All sample handling was carried out in a nitrogen-filled glove box. LiBH₄ (95%, Aldrich Chemical), LiAlH₄ (95%, Acros), zirconium (IV) chloride (99.5% ZrCl₄, Aldrich Chemicals), vanadium (III) chloride (>99% VCl₃, MERCK), and titanium dioxide (TiO₂, Degüssa) were used without further purification. Titanium (III) chloride (TiCl₃) powder was prepared by evaporation of 12% titanium (III) chloride solution in hydrochloric acid obtained from Riedel-de Haën. The mixing procedure was completed in a centrifugal ball mill at 300 rpm for 120 min with a ball­to­powder ratio of 100:1. After that, approximately 350 mg of a sample was immediately loaded into the high-pressure stainless reactor. Then, it was placed in the thermo­volumetric apparatus. The desorption was performed from the room temperature to 300 °C (350 °C for LiBH₄) with a heating rate of 2 °C min⁻¹. The sample was held at this condition until no further desorption was observed. The absorption was carried out at 300 °C and 8.5 MPa hydrogen for 6 h. X-ray diffraction measurements (Rigaku, model: D/max-2200) were used in order to identify phase transformations during the hydrogen desorption/absorption of the hydride systems at room temperature over a range of diffraction angles from 20° to 90° with CuK-α radiation (40 kV, 30 mA).

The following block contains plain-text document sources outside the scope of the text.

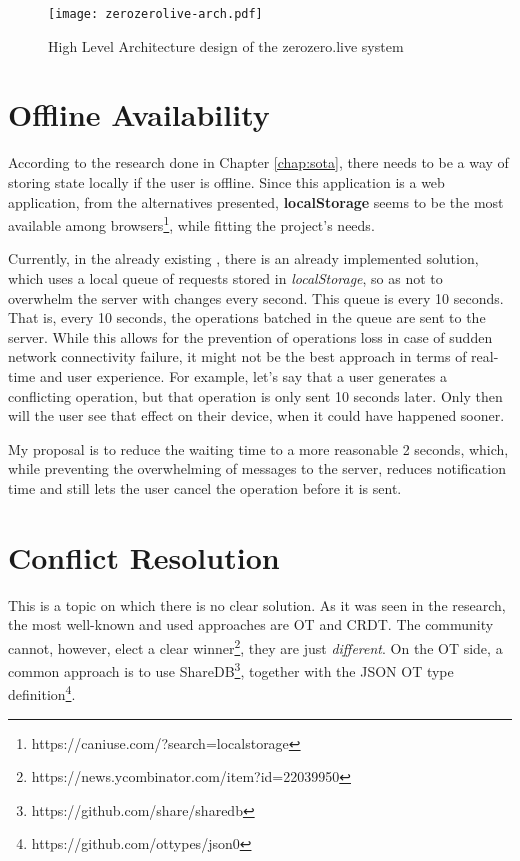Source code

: \begin{figure}[t]
    \begin{center}
        \leavevmode
        \texttt{[image: zerozerolive-arch.pdf]}
        \caption{High Level Architecture design of the zerozero.live system}
        \label{fig:high-level-arch}
    \end{center}
\end{figure}

\section{Offline Availability} \label{sec:prob-solution-offline-avail}
According to the research done in Chapter \ref{chap:sota}, there needs to be a way of storing state locally if the user is offline. Since this application is a web application, from the alternatives presented, \textbf{localStorage} seems to be the most available among browsers\footnote{https://caniuse.com/?search=localstorage}, while fitting the project's needs. 

Currently, in the already existing , there is an already implemented solution, which uses a local queue of requests stored in \textit{localStorage}, so as not to overwhelm the server with changes every second. This queue is  every 10 seconds. That is, every 10 seconds, the operations batched in the queue are sent to the server. While this allows for the prevention of operations loss in case of sudden network connectivity failure, it might not be the best approach in terms of real-time and user experience. For example, let's say that a user generates a conflicting operation, but that operation is only sent 10 seconds later. Only then will the user see that effect on their device, when it could have happened sooner.

My proposal is to reduce the waiting time to a more reasonable 2 seconds, which, while preventing the overwhelming of messages to the server, reduces notification time and still lets the user cancel the operation before it is sent.

\section{Conflict Resolution} \label{sec:prob-solution-conflict-res}
This is a topic on which there is no clear solution. As it was seen in the research, the most well-known and used approaches are OT and CRDT. The community cannot, however, elect a clear winner\footnote{https://news.ycombinator.com/item?id=22039950}, they are just \textit{different}. On the OT side, a common approach is to use ShareDB\footnote{https://github.com/share/sharedb}, together with the JSON OT type definition\footnote{https://github.com/ottypes/json0}.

The XRD sample plate is covered with a Kapton tape to prevent oxide contamination. The tape shows a diffraction peak at around 28°.

4. Conclusions

The hydrogen desorption/absorption behaviors of undoped and doped LiAlH₄/LiBH₄ mixtures were studied. A 2:1 LiAlH₄:LiBH₄ molar ratio released the highest amount of hydrogen at 6.6 wt % in the temperature range of 100–220 °C. In the case of the doped systems, 1 mol % of metal catalysts (TiCl₃, TiO₂, VCl₃, or ZrCl₄) was doped into the mixture. The mixture with TiCl₃ desorbed hydrogen at the lowest temperature (40 °C). Furthermore, the increase in the amount of TiCl₃ from 1 to 3 and 5 mol % decreased the hydrogen desorption capacity. No hydrogen absorption was observed for any of the doped LiAlH₄–LiBH₄ samples. In addition, the XRD patterns indicated the presence of Al and LiH in the mixture after the desorption corresponding to the decomposition of LiAlH₄.